Lesley Roberts

Personal information
- Nationality: British (Welsh)
- Born: c. 1958 Essex, England

Sport
- Sport: Badminton
- Club: Penarth Badminton Club

Medal record
Representing Wales
Welsh Nationals
| Gold medal – first place | 1986 | singles |
| Gold medal – first place | 1985–1986 | doubles |
| Gold medal – first place | 1986-1987 | mixed doubles |

= Lesley Roberts =

Welsh international badminton player

Lesley Roberts (born c. 1958) is a former international badminton player from Wales who competed at the Commonwealth Games and is a five-times champion of Wales.

== Biography ==
Roberts, born in Essex, moved to Wales in 1982, living in St Mellons and played for the Penarth Badminton Club in Penarth, near Cardiff. She represented Glamorgan at county level and Wales at international level.

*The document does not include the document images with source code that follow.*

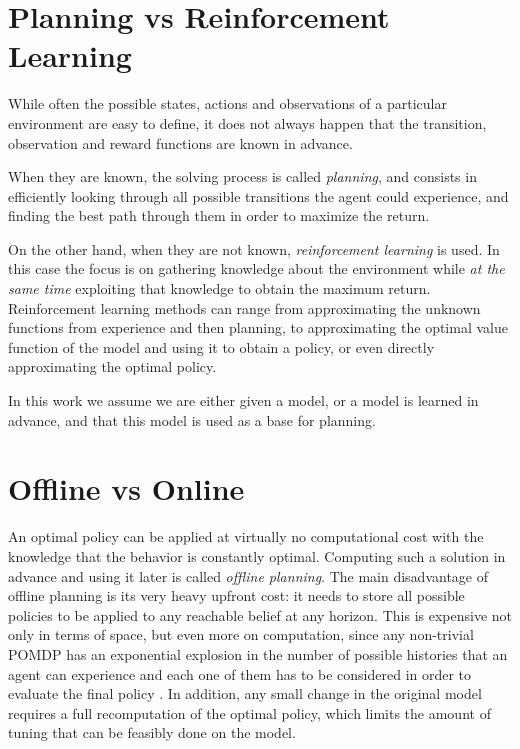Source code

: \section{Planning vs Reinforcement Learning}\label{ref:solutions}

While often the possible states, actions and observations of a particular environment are easy to
define, it does not always happen that the transition, observation and reward functions are known in
advance.

When they are known, the solving process is called \textit{planning}, and consists in efficiently
looking through all possible transitions the agent could experience, and finding the best path
through them in order to maximize the return.

On the other hand, when they are not known, \textit{reinforcement learning} is used. In this case the
focus is on gathering knowledge about the environment while \textit{at the same time} exploiting that
knowledge to obtain the maximum return. Reinforcement learning methods can range from approximating
the unknown functions from experience and then planning, to approximating the optimal value function
of the model and using it to obtain a policy, or even directly approximating the optimal policy.

In this work we assume we are either given a model, or a model is learned in advance, and that this
model is used as a base for planning.


\section{Offline vs Online}

An optimal policy can be applied at virtually no computational cost with the knowledge that the
behavior is constantly optimal. Computing such a solution in advance and using it later is called
\textit{offline planning}. The main disadvantage of offline planning is its very heavy upfront cost:
it needs to store all possible policies to be applied to any reachable belief at any horizon. This
is expensive not only in terms of space, but even more on computation, since any non-trivial POMDP
has an exponential explosion in the number of possible histories that an agent can experience and
each one of them has to be considered in order to evaluate the final policy \cite{cit:pomdp}. In
addition, any small change in the original model requires a full recomputation of the optimal
policy, which limits the amount of tuning that can be feasibly done on the model.

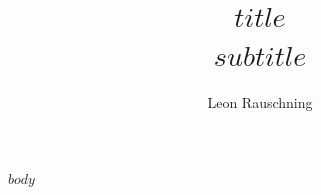 \documentclass[11pt, a4paper]{article}
\title{\huge $title$\\ \Large $subtitle$}
\author{Leon Rauschning}
\begin{document}
\pagestyle{fancy}
\maketitle

$body$
\end{document}
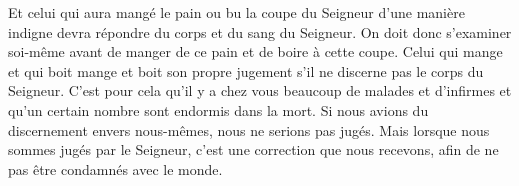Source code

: Et celui qui aura mangé le pain ou bu la coupe du Seigneur d’une manière indigne
	devra répondre du corps et du sang du Seigneur.
On doit donc s’examiner soi-même avant de manger de ce pain et de boire à cette coupe.
Celui qui mange et qui boit mange et boit son propre jugement
	s’il ne discerne pas le corps du Seigneur.
C’est pour cela qu’il y a chez vous beaucoup de malades et d’infirmes
	et qu’un certain nombre sont endormis dans la mort.
Si nous avions du discernement envers nous-mêmes, nous ne serions pas jugés.
Mais lorsque nous sommes jugés par le Seigneur,
	c’est une correction que nous recevons, afin de ne pas être condamnés avec le monde.
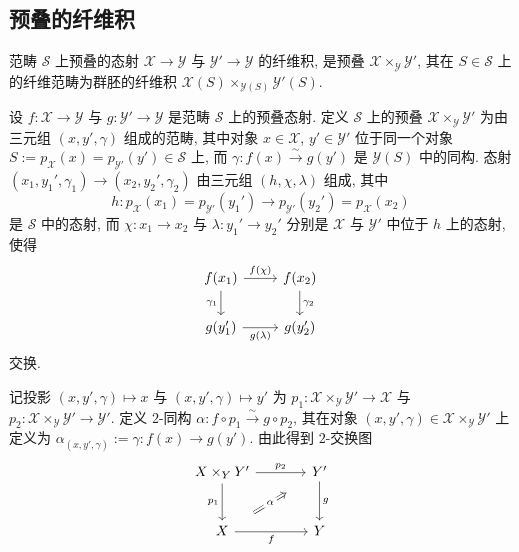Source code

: \subsection{预叠的纤维积}\label{src:3.4.7-subsection}
范畴 $\mathcal S$ 上预叠的态射 $\mathcal X\to\mathcal Y$ 与 $\mathcal Y'\to\mathcal Y$ 的纤维积, 是预叠 $\mathcal X\times_{\mathcal Y}\mathcal Y'$, 其在 $S\in\mathcal S$ 上的纤维范畴为群胚的纤维积 $\mathcal X(S)\times_{\mathcal Y(S)}\mathcal Y'(S)$.
\begin{construction}\label{src:3.4.33}
设 $f:\mathcal X\to\mathcal Y$ 与 $g:\mathcal Y'\to\mathcal Y$ 是范畴 $\mathcal S$ 上的预叠态射. 定义 $\mathcal S$ 上的预叠 $\mathcal X\times_{\mathcal Y}\mathcal Y'$ 为由三元组 $(x,y',\gamma)$ 组成的范畴, 其中对象 $x\in\mathcal X$, $y'\in\mathcal Y'$ 位于同一个对象 $S:=p_{\mathcal X}(x)=p_{\mathcal Y'}(y')\in\mathcal S$ 上, 而 $\gamma:f(x)\xrightarrow{\sim}g(y')$ 是 $\mathcal Y(S)$ 中的同构.
态射 $(x_1,y_1',\gamma_1)\to(x_2,y_2',\gamma_2)$ 由三元组 $(h,\chi,\lambda)$ 组成, 其中
\[
h:p_{\mathcal X}(x_1)=p_{\mathcal Y'}(y_1')
\longrightarrow p_{\mathcal Y'}(y_2')=p_{\mathcal X}(x_2)
\]
是 $\mathcal S$ 中的态射, 而 $\chi:x_1\to x_2$ 与 $\lambda:y_1'\to y_2'$ 分别是 $\mathcal X$ 与 $\mathcal Y'$ 中位于 $h$ 上的态射, 使得
\[
\begin{tikzcd}
f(x_1)\arrow[r,"f(\chi)"]\arrow[d,"\gamma_1"']&
f(x_2)\arrow[d,"\gamma_2"]\\
g(y_1')\arrow[r,"g(\lambda)"']&g(y_2')
\end{tikzcd}
\]
交换.
\end{construction}
记投影 $(x,y',\gamma)\mapsto x$ 与 $(x,y',\gamma)\mapsto y'$ 为 $p_1:\mathcal X\times_{\mathcal Y}\mathcal Y'\to\mathcal X$ 与 $p_2:\mathcal X\times_{\mathcal Y}\mathcal Y'\to\mathcal Y'$. 定义 $2$-同构 $\alpha:f\circ p_1\xrightarrow{\sim}g\circ p_2$, 其在对象 $(x,y',\gamma)\in\mathcal X\times_{\mathcal Y}\mathcal Y'$ 上定义为 $\alpha_{(x,y',\gamma)}:=\gamma:f(x)\to g(y')$. 由此得到 $2$-交换图
\begin{equation}\label{src:3.4.34}
\begin{tikzcd}[column sep=large,row sep=large]
\mathcal X\times_{\mathcal Y}\mathcal Y'\arrow[r,"p_2"]\arrow[d,"p_1"']&
\mathcal Y'\arrow[d,"g"]\\
\mathcal X\arrow[r,"f"']&\mathcal Y
\arrow[Rightarrow,from=2-1,to=1-2,shorten <=1.6em,shorten >=1.6em,"\alpha" description]
\end{tikzcd}
\end{equation}
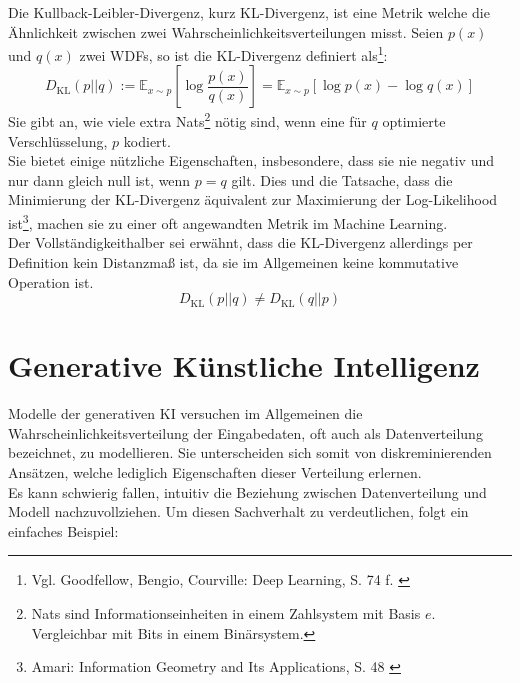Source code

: Die Kullback-Leibler-Divergenz, kurz KL-Divergenz, ist eine Metrik welche die Ähnlichkeit zwischen zwei Wahrscheinlichkeitsverteilungen misst. Seien $p(x)$ und $q(x)$ zwei WDFs, so ist die KL-Divergenz definiert als\footnote{
    Vgl. Goodfellow, Bengio, Courville: Deep Learning, S. 74 f.
    \cite{Goodfellow-et-al-2016}
}:
\begin{equation}
    D_\text{KL}(p||q) 
    := \mathbb{E}_{x \sim p} \left [
    \log \frac{p(x)} {q(x)}
    \right ]
    = \mathbb{E}_{x \sim p} \left [ 
        \log p(x) - \log q(x)
        \right ]
\end{equation}
Sie gibt an, wie viele extra Nats\footnote{
    Nats sind Informationseinheiten in einem Zahlsystem mit Basis $e$. Vergleichbar mit Bits in einem Binärsystem. 
} nötig sind, wenn eine für $q$ optimierte Verschlüsselung, $p$ kodiert. \\
Sie bietet einige nützliche Eigenschaften, insbesondere, dass sie nie negativ und nur dann gleich null ist, wenn $p = q$ gilt. Dies und die Tatsache, dass die Minimierung der KL-Divergenz äquivalent zur Maximierung der Log-Likelihood ist\footnote{
    Amari: Information Geometry and Its Applications, S. 48
    \cite{10.5555/3019383}
}, machen sie zu einer oft angewandten Metrik im Machine Learning. \\
Der Vollständigkeithalber sei erwähnt, dass die KL-Divergenz allerdings per Definition kein Distanzmaß ist, da sie im Allgemeinen keine kommutative Operation ist.  
\begin{equation}
    D_\text{KL}(p||q) \ne D_\text{KL}(q||p) 
\end{equation}



\section{Generative Künstliche Intelligenz}

Modelle der generativen KI versuchen im Allgemeinen die Wahrscheinlichkeitsverteilung der Eingabedaten, oft auch als Datenverteilung bezeichnet, zu modellieren. Sie unterscheiden sich somit von diskreminierenden Ansätzen, welche lediglich Eigenschaften dieser Verteilung erlernen. \\
Es kann schwierig fallen, intuitiv die Beziehung zwischen Datenverteilung und Modell nachzuvollziehen. Um diesen Sachverhalt zu verdeutlichen, folgt ein einfaches Beispiel:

Roberts participated in singles and doubles play and her main women's doubles partner was Sarah Doody during her career. She represented the Welsh team at the 1986 Commonwealth Games in Edinburgh, Scotland, where she competed in the singles, doubles and mixed team events.

A civil servant by profession she retired from international competition in 1987. Roberts was also a competent squash player and won the South Glamorgan Championships in October 1987.

Roberts was the a five-times champion of Wales at the Welsh National Badminton Championships, winning the singles in 1986, the doubles in 1985 and 1986 and the mixed doubles in 1986 and 1987.